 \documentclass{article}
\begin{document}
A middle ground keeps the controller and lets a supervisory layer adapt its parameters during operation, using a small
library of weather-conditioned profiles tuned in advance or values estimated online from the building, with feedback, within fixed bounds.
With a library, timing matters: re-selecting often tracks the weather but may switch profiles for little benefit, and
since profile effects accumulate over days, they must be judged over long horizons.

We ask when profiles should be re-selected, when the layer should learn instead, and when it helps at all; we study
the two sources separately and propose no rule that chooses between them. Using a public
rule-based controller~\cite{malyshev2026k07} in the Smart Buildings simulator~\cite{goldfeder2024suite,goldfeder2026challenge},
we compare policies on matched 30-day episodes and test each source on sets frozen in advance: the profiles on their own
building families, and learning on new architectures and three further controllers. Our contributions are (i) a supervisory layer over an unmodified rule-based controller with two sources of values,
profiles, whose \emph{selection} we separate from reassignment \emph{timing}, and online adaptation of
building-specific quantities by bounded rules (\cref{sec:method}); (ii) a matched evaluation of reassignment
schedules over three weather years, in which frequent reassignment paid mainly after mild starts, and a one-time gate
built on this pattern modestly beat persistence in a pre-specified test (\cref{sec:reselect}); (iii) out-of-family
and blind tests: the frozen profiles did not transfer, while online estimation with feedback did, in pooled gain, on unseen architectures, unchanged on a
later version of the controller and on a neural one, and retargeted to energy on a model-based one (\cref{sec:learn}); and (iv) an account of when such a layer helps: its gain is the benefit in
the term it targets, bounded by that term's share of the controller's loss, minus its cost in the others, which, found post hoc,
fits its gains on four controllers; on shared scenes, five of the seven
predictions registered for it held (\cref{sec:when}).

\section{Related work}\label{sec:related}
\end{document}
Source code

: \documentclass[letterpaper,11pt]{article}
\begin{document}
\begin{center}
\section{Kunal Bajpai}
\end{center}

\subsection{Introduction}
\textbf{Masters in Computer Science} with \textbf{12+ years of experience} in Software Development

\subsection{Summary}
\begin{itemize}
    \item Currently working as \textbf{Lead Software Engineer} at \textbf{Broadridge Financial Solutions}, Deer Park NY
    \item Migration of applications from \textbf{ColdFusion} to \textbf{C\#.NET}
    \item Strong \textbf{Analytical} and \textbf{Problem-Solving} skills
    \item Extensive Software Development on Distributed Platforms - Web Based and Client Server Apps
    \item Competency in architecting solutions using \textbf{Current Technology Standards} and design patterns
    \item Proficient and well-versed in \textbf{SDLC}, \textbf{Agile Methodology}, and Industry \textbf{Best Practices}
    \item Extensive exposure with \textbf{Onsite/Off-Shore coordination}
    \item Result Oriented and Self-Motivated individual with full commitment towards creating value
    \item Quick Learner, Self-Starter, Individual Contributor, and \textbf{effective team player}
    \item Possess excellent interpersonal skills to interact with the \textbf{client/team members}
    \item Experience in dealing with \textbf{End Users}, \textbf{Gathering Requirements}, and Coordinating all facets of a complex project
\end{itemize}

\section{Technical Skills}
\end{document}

TRY IT = When you reach the line that contains "library of weather-conditioned", stop; that line and every line before it, from the very first line of the data, should be restated word for word.

RESPONSE BOX =
 \documentclass{article}
\begin{document}
A middle ground keeps the controller and lets a supervisory layer adapt its parameters during operation, using a small
library of weather-conditioned profiles tuned in advance or values estimated online from the building, with feedback, within fixed bounds.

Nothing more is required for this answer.